====== RECORDS SHOWN

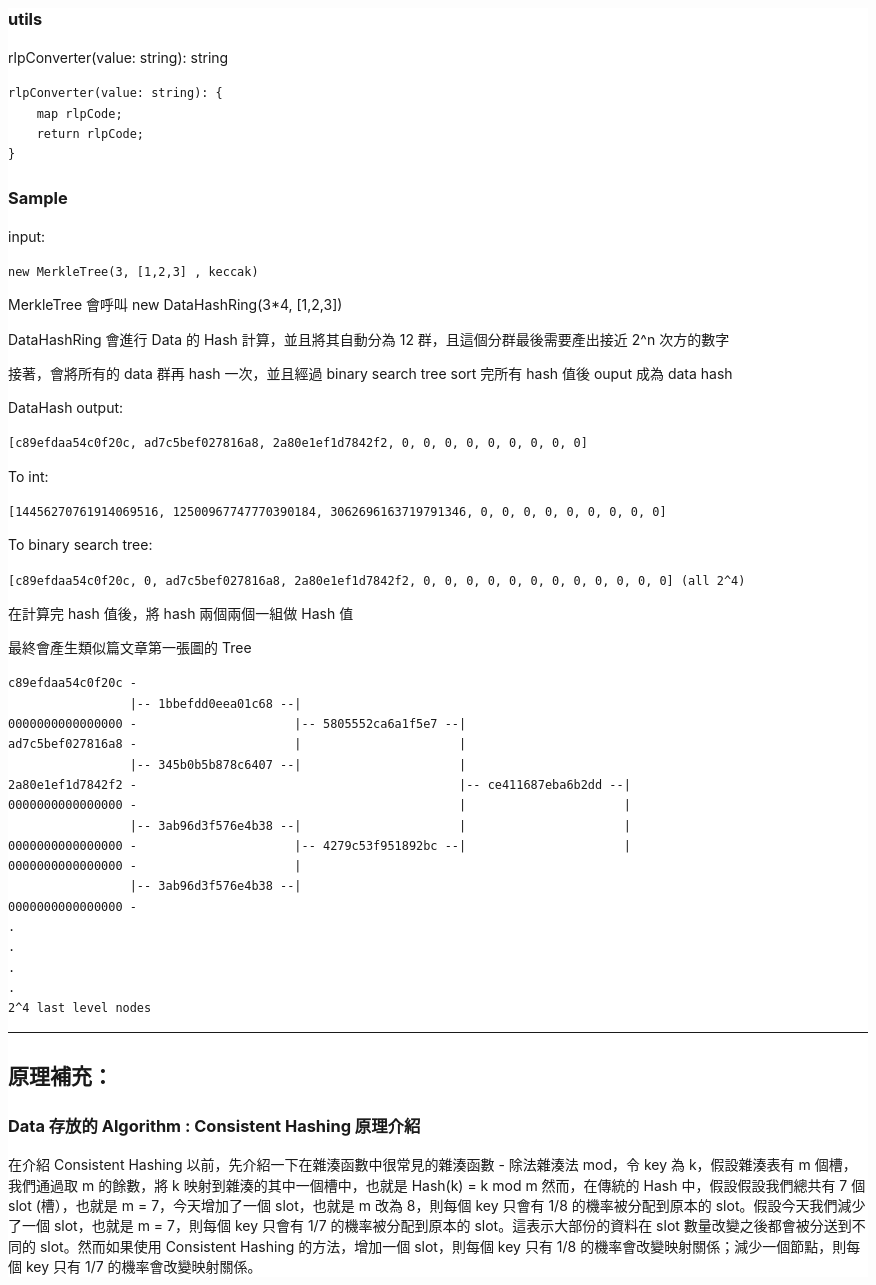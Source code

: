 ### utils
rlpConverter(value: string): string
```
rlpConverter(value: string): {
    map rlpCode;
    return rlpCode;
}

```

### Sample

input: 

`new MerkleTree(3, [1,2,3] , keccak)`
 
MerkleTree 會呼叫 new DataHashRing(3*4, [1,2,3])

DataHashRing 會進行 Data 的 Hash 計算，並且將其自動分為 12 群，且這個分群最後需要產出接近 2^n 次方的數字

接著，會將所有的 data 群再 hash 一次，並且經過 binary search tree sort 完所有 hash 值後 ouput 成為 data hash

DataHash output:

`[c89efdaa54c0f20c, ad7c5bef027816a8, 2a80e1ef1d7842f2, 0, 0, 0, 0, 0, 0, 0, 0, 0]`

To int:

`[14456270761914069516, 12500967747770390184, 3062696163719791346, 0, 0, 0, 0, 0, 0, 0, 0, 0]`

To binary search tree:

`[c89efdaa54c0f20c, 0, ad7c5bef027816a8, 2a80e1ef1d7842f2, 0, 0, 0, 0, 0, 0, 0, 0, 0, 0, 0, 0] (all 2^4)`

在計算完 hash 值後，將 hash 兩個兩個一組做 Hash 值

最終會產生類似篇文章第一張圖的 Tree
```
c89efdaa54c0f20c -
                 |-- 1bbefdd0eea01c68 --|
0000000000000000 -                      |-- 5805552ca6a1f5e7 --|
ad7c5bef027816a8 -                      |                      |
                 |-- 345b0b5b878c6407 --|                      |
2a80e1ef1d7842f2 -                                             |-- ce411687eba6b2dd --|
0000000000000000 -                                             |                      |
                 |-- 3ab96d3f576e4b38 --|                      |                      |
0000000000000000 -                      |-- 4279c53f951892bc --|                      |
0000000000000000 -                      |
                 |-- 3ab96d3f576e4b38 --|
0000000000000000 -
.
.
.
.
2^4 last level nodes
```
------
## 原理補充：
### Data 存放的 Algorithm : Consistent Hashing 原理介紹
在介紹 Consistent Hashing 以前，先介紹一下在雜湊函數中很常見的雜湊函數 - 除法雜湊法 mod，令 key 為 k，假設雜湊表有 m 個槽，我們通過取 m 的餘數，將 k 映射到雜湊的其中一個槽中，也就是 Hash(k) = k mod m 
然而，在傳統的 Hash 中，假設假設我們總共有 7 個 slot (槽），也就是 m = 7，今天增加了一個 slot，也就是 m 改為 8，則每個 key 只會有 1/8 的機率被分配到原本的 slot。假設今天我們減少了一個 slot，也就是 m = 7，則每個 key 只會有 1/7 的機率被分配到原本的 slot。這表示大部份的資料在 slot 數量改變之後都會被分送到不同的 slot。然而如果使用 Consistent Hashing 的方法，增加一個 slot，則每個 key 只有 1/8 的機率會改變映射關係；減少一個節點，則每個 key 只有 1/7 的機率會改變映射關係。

============

__WORK REQUEST__. Make a copy of each line in the records above that has the word "binary".

__YOUR SOLUTION__.
接著，會將所有的 data 群再 hash 一次，並且經過 binary search tree sort 完所有 hash 值後 ouput 成為 data hash
To binary search tree:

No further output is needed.